- WHAT YOU SHOULD DO -
Only an exact repeat of the listing, without its images, counts as the answer.

- THE DATA -

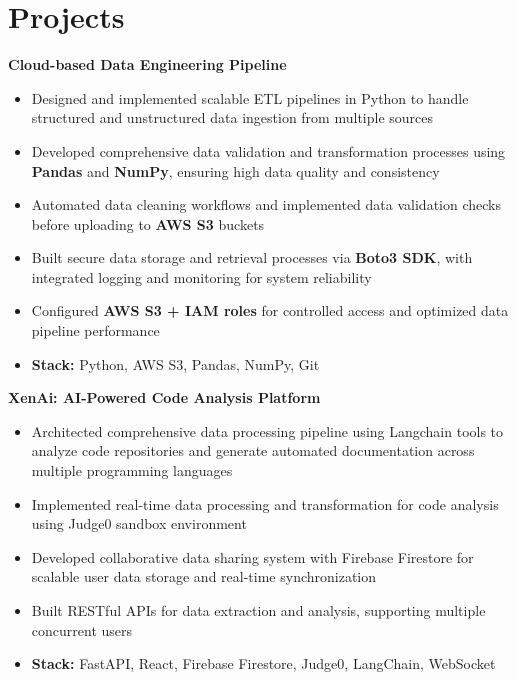 \documentclass[10pt, letterpaper]{article}
\newenvironment{highlights}{
    \begin{itemize}[
        topsep=0.1cm,
        parsep=0.1cm,
        itemsep=3pt,
        leftmargin=10pt
    ]
}{
    \end{itemize}
}
\newenvironment{twocolentry}[2][]{
    \noindent\textbf{#2} \hfill {\small #1}\par
}{}
\begin{document}
\section{Projects}
\begin{twocolentry}{Cloud-based Data Engineering Pipeline}
\end{twocolentry}
\begin{highlights}
    \item Designed and implemented scalable ETL pipelines in Python to handle structured and unstructured data ingestion from multiple sources
    \item Developed comprehensive data validation and transformation processes using \textbf{Pandas} and \textbf{NumPy}, ensuring high data quality and consistency
    \item Automated data cleaning workflows and implemented data validation checks before uploading to \textbf{AWS S3} buckets
    \item Built secure data storage and retrieval processes via \textbf{Boto3 SDK}, with integrated logging and monitoring for system reliability
    \item Configured \textbf{AWS S3 + IAM roles} for controlled access and optimized data pipeline performance
    \item \textbf{Stack:} Python, AWS S3, Pandas, NumPy, Git
\end{highlights}

\begin{twocolentry}{XenAi: AI-Powered Code Analysis Platform}
\end{twocolentry}
\begin{highlights}
    \item Architected comprehensive data processing pipeline using Langchain tools to analyze code repositories and generate automated documentation across multiple programming languages
    \item Implemented real-time data processing and transformation for code analysis using Judge0 sandbox environment
    \item Developed collaborative data sharing system with Firebase Firestore for scalable user data storage and real-time synchronization
    \item Built RESTful APIs for data extraction and analysis, supporting multiple concurrent users
    \item \textbf{Stack:} FastAPI, React, Firebase Firestore, Judge0, LangChain, WebSocket
\end{highlights}
\end{document}
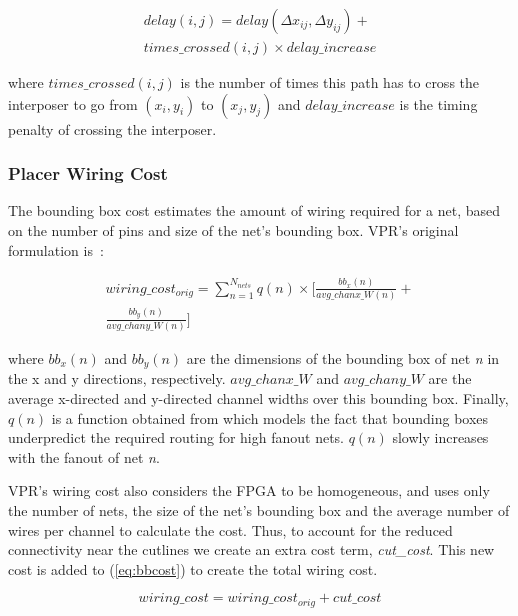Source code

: \documentclass[journal]{IEEEtran}
\begin{document}
\setlength{\arraycolsep}{0.0em}
\begin{multline}
\label{eq:timing_cost}
delay(i,j) = delay(\Delta x_{ij}, \Delta y_{ij}) + \\
times\_crossed(i,j) \times delay\_increase
\end{multline}
\setlength{\arraycolsep}{5pt}

where $times\_crossed(i,j)$ is the number of times this path has to cross the interposer to go from $(x_i,y_i)$ to $(x_j,y_j)$ and $delay\_increase$ is the timing penalty of crossing the interposer.

\subsubsection{Placer Wiring Cost}
The bounding box cost estimates the amount of wiring required for a net, based on the number of pins and size of the net's bounding box. VPR's original formulation is~\cite{betz1997vpr}:

\setlength{\arraycolsep}{0.0em}
\begin{multline}
\label{eq:bbcost}
wiring\_cost_{orig} = \sum_{n=1}^{N_{nets}} q(n) \times [\frac{bb_x(n)}{avg\_chanx\_W(n)} + \\
\frac{bb_y(n)}{avg\_chany\_W(n)}]
\end{multline}
\setlength{\arraycolsep}{5pt}


where $bb_x(n)$ and $bb_y(n)$ are the dimensions of the bounding box of net \textit{n} in the x and y directions, respectively. $avg\_chanx\_W$ and $avg\_chany\_W$ are the average x-directed and y-directed channel widths over this bounding box. Finally, $q(n)$ is a function obtained from \cite{icann} which models the fact that bounding boxes underpredict the required routing for high fanout nets. $q(n)$ slowly increases with the fanout of net \textit{n}.

VPR's wiring cost also considers the FPGA to be homogeneous, and uses only the number of nets, the size of the net's bounding box and the average number of wires per channel to calculate the cost. Thus, to account for the reduced connectivity near the cutlines we create an extra cost term, \textit{cut\_cost}. This new cost is added to (\ref{eq:bbcost}) to create the total wiring cost.

\setlength{\arraycolsep}{0.0em}
\begin{equation}
\label{eq:total_wiring}
wiring\_cost = wiring\_cost_{orig} + cut\_cost
\end{equation}
\setlength{\arraycolsep}{5pt}
\end{document}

- WORKED SOLUTION -
 \documentclass[10pt, letterpaper]{article}
\newenvironment{highlights}{
    \begin{itemize}[
        topsep=0.1cm,
        parsep=0.1cm,
        itemsep=3pt,
        leftmargin=10pt
    ]
}{
    \end{itemize}
}
\newenvironment{twocolentry}[2][]{
    \noindent\textbf{#2} \hfill {\small #1}\par
}{}
\begin{document}
\section{Projects}
\begin{twocolentry}{Cloud-based Data Engineering Pipeline}
\end{twocolentry}
\begin{highlights}
    \item Designed and implemented scalable ETL pipelines in Python to handle structured and unstructured data ingestion from multiple sources
    \item Developed comprehensive data validation and transformation processes using \textbf{Pandas} and \textbf{NumPy}, ensuring high data quality and consistency
    \item Automated data cleaning workflows and implemented data validation checks before uploading to \textbf{AWS S3} buckets
    \item Built secure data storage and retrieval processes via \textbf{Boto3 SDK}, with integrated logging and monitoring for system reliability
    \item Configured \textbf{AWS S3 + IAM roles} for controlled access and optimized data pipeline performance
    \item \textbf{Stack:} Python, AWS S3, Pandas, NumPy, Git
\end{highlights}

\begin{twocolentry}{XenAi: AI-Powered Code Analysis Platform}
\end{twocolentry}
\begin{highlights}
    \item Architected comprehensive data processing pipeline using Langchain tools to analyze code repositories and generate automated documentation across multiple programming languages
    \item Implemented real-time data processing and transformation for code analysis using Judge0 sandbox environment
    \item Developed collaborative data sharing system with Firebase Firestore for scalable user data storage and real-time synchronization
    \item Built RESTful APIs for data extraction and analysis, supporting multiple concurrent users
    \item \textbf{Stack:} FastAPI, React, Firebase Firestore, Judge0, LangChain, WebSocket
\end{highlights}
\end{document}
Source code

: \documentclass[journal]{IEEEtran}
\begin{document}
\setlength{\arraycolsep}{0.0em}
\begin{multline}
\label{eq:timing_cost}
delay(i,j) = delay(\Delta x_{ij}, \Delta y_{ij}) + \\
times\_crossed(i,j) \times delay\_increase
\end{multline}
\setlength{\arraycolsep}{5pt}

where $times\_crossed(i,j)$ is the number of times this path has to cross the interposer to go from $(x_i,y_i)$ to $(x_j,y_j)$ and $delay\_increase$ is the timing penalty of crossing the interposer.

\subsubsection{Placer Wiring Cost}
The bounding box cost estimates the amount of wiring required for a net, based on the number of pins and size of the net's bounding box. VPR's original formulation is~\cite{betz1997vpr}:

\setlength{\arraycolsep}{0.0em}
\begin{multline}
\label{eq:bbcost}
wiring\_cost_{orig} = \sum_{n=1}^{N_{nets}} q(n) \times [\frac{bb_x(n)}{avg\_chanx\_W(n)} + \\
\frac{bb_y(n)}{avg\_chany\_W(n)}]
\end{multline}
\setlength{\arraycolsep}{5pt}


where $bb_x(n)$ and $bb_y(n)$ are the dimensions of the bounding box of net \textit{n} in the x and y directions, respectively. $avg\_chanx\_W$ and $avg\_chany\_W$ are the average x-directed and y-directed channel widths over this bounding box. Finally, $q(n)$ is a function obtained from \cite{icann} which models the fact that bounding boxes underpredict the required routing for high fanout nets. $q(n)$ slowly increases with the fanout of net \textit{n}.

VPR's wiring cost also considers the FPGA to be homogeneous, and uses only the number of nets, the size of the net's bounding box and the average number of wires per channel to calculate the cost. Thus, to account for the reduced connectivity near the cutlines we create an extra cost term, \textit{cut\_cost}. This new cost is added to (\ref{eq:bbcost}) to create the total wiring cost.

\setlength{\arraycolsep}{0.0em}
\begin{equation}
\label{eq:total_wiring}
wiring\_cost = wiring\_cost_{orig} + cut\_cost
\end{equation}
\setlength{\arraycolsep}{5pt}
\end{document}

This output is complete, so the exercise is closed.